(Goal of the exercise) Output the listing below in full, exactly as written.

(Extracted information)
----
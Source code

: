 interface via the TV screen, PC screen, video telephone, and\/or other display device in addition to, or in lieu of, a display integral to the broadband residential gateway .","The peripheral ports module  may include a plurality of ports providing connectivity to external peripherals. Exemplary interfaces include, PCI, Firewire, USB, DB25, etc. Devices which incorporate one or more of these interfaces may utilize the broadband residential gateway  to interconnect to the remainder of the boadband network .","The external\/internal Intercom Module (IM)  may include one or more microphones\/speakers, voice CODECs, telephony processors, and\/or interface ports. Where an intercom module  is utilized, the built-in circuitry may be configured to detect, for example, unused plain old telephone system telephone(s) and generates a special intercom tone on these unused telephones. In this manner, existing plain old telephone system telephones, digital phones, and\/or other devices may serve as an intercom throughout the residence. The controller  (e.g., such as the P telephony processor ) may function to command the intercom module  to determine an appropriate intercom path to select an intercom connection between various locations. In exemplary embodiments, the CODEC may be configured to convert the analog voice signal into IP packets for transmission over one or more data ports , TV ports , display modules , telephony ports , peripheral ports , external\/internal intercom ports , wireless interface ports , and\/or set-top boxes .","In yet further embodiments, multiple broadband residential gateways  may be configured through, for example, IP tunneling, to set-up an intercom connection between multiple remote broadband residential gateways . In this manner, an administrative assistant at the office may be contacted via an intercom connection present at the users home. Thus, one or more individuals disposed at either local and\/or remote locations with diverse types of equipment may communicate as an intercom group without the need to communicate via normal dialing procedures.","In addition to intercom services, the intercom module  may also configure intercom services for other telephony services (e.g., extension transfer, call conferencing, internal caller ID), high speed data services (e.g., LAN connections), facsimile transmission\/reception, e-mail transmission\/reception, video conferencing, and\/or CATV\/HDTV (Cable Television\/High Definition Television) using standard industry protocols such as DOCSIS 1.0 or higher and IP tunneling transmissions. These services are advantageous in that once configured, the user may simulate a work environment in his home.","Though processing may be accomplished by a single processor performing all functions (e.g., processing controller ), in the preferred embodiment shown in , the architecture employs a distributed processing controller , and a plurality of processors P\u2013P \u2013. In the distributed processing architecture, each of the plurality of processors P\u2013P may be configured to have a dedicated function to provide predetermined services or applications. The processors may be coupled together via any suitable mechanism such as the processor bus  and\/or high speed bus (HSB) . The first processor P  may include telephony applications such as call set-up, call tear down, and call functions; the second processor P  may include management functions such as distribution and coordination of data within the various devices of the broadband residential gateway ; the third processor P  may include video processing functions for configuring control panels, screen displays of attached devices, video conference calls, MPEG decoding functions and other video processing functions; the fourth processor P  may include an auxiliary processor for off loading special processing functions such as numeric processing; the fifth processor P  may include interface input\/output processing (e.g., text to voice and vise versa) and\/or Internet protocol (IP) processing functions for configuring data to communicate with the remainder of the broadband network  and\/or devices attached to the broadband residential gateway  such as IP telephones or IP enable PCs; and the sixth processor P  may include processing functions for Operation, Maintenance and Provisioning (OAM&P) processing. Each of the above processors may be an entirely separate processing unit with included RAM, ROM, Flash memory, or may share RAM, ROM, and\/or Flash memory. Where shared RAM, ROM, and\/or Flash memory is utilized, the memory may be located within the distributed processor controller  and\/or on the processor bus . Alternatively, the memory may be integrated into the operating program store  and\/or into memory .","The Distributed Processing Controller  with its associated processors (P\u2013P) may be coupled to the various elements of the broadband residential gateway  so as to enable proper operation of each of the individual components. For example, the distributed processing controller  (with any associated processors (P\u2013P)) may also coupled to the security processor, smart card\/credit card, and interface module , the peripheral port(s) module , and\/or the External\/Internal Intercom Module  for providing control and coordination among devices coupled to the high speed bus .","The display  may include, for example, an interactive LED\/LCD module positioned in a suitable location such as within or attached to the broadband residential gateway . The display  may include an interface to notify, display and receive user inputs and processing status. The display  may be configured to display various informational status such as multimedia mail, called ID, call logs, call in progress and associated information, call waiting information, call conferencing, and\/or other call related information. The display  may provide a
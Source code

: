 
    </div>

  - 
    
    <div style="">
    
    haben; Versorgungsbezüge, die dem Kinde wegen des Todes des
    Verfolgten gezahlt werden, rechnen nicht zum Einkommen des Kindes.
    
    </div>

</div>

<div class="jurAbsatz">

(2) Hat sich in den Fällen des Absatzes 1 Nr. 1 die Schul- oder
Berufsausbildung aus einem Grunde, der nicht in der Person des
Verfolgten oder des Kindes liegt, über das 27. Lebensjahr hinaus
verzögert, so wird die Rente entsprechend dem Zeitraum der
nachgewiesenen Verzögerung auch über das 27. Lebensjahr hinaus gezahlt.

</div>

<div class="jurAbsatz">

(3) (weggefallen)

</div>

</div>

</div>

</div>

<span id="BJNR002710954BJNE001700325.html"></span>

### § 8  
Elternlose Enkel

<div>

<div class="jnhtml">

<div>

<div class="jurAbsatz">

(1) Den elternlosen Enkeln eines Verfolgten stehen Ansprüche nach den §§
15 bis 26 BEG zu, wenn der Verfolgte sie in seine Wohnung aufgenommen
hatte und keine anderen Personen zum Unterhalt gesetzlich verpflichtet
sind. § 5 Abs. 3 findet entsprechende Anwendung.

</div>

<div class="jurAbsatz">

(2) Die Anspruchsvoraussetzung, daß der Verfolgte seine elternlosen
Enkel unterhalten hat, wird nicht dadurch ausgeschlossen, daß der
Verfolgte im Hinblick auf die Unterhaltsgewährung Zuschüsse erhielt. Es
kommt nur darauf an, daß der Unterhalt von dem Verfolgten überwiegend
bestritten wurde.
----
(Answer for this exercise)
Source code

: interface via the TV screen, PC screen, video telephone, and\/or other display device in addition to, or in lieu of, a display integral to the broadband residential gateway .","The peripheral ports module  may include a plurality of ports providing connectivity to external peripherals. Exemplary interfaces include, PCI, Firewire, USB, DB25, etc. Devices which incorporate one or more of these interfaces may utilize the broadband residential gateway  to interconnect to the remainder of the boadband network .","The external\/internal Intercom Module (IM)  may include one or more microphones\/speakers, voice CODECs, telephony processors, and\/or interface ports. Where an intercom module  is utilized, the built-in circuitry may be configured to detect, for example, unused plain old telephone system telephone(s) and generates a special intercom tone on these unused telephones. In this manner, existing plain old telephone system telephones, digital phones, and\/or other devices may serve as an intercom throughout the residence. The controller  (e.g., such as the P telephony processor ) may function to command the intercom module  to determine an appropriate intercom path to select an intercom connection between various locations. In exemplary embodiments, the CODEC may be configured to convert the analog voice signal into IP packets for transmission over one or more data ports , TV ports , display modules , telephony ports , peripheral ports , external\/internal intercom ports , wireless interface ports , and\/or set-top boxes .","In yet further embodiments, multiple broadband residential gateways  may be configured through, for example, IP tunneling, to set-up an intercom connection between multiple remote broadband residential gateways . In this manner, an administrative assistant at the office may be contacted via an intercom connection present at the users home. Thus, one or more individuals disposed at either local and\/or remote locations with diverse types of equipment may communicate as an intercom group without the need to communicate via normal dialing procedures.","In addition to intercom services, the intercom module  may also configure intercom services for other telephony services (e.g., extension transfer, call conferencing, internal caller ID), high speed data services (e.g., LAN connections), facsimile transmission\/reception, e-mail transmission\/reception, video conferencing, and\/or CATV\/HDTV (Cable Television\/High Definition Television) using standard industry protocols such as DOCSIS 1.0 or higher and IP tunneling transmissions. These services are advantageous in that once configured, the user may simulate a work environment in his home.","Though processing may be accomplished by a single processor performing all functions (e.g., processing controller ), in the preferred embodiment shown in , the architecture employs a distributed processing controller , and a plurality of processors P\u2013P \u2013. In the distributed processing architecture, each of the plurality of processors P\u2013P may be configured to have a dedicated function to provide predetermined services or applications. The processors may be coupled together via any suitable mechanism such as the processor bus  and\/or high speed bus (HSB) . The first processor P  may include telephony applications such as call set-up, call tear down, and call functions; the second processor P  may include management functions such as distribution and coordination of data within the various devices of the broadband residential gateway ; the third processor P  may include video processing functions for configuring control panels, screen displays of attached devices, video conference calls, MPEG decoding functions and other video processing functions; the fourth processor P  may include an auxiliary processor for off loading special processing functions such as numeric processing; the fifth processor P  may include interface input\/output processing (e.g., text to voice and vise versa) and\/or Internet protocol (IP) processing functions for configuring data to communicate with the remainder of the broadband network  and\/or devices attached to the broadband residential gateway  such as IP telephones or IP enable PCs; and the sixth processor P  may include processing functions for Operation, Maintenance and Provisioning (OAM&P) processing. Each of the above processors may be an entirely separate processing unit with included RAM, ROM, Flash memory, or may share RAM, ROM, and\/or Flash memory. Where shared RAM, ROM, and\/or Flash memory is utilized, the memory may be located within the distributed processor controller  and\/or on the processor bus . Alternatively, the memory may be integrated into the operating program store  and\/or into memory .","The Distributed Processing Controller  with its associated processors (P\u2013P) may be coupled to the various elements of the broadband residential gateway  so as to enable proper operation of each of the individual components. For example, the distributed processing controller  (with any associated processors (P\u2013P)) may also coupled to the security processor, smart card\/credit card, and interface module , the peripheral port(s) module , and\/or the External\/Internal Intercom Module  for providing control and coordination among devices coupled to the high speed bus .","The display  may include, for example, an interactive LED\/LCD module positioned in a suitable location such as within or attached to the broadband residential gateway . The display  may include an interface to notify, display and receive user inputs and processing status. The display  may be configured to display various informational status such as multimedia mail, called ID, call logs, call in progress and associated information, call waiting information, call conferencing, and\/or other call related information. The display  may provide a
Source code

: 
    </div>

  - 
    
    <div style="">
    
    haben; Versorgungsbezüge, die dem Kinde wegen des Todes des
    Verfolgten gezahlt werden, rechnen nicht zum Einkommen des Kindes.
    
    </div>

</div>

<div class="jurAbsatz">

(2) Hat sich in den Fällen des Absatzes 1 Nr. 1 die Schul- oder
Berufsausbildung aus einem Grunde, der nicht in der Person des
Verfolgten oder des Kindes liegt, über das 27. Lebensjahr hinaus
verzögert, so wird die Rente entsprechend dem Zeitraum der
nachgewiesenen Verzögerung auch über das 27. Lebensjahr hinaus gezahlt.

</div>

<div class="jurAbsatz">

(3) (weggefallen)

</div>

</div>

</div>

</div>

<span id="BJNR002710954BJNE001700325.html"></span>

### § 8  
Elternlose Enkel

<div>

<div class="jnhtml">

<div>

<div class="jurAbsatz">

(1) Den elternlosen Enkeln eines Verfolgten stehen Ansprüche nach den §§
15 bis 26 BEG zu, wenn der Verfolgte sie in seine Wohnung aufgenommen
hatte und keine anderen Personen zum Unterhalt gesetzlich verpflichtet
sind. § 5 Abs. 3 findet entsprechende Anwendung.

</div>

<div class="jurAbsatz">

(2) Die Anspruchsvoraussetzung, daß der Verfolgte seine elternlosen
Enkel unterhalten hat, wird nicht dadurch ausgeschlossen, daß der
Verfolgte im Hinblick auf die Unterhaltsgewährung Zuschüsse erhielt. Es
kommt nur darauf an, daß der Unterhalt von dem Verfolgten überwiegend
bestritten wurde.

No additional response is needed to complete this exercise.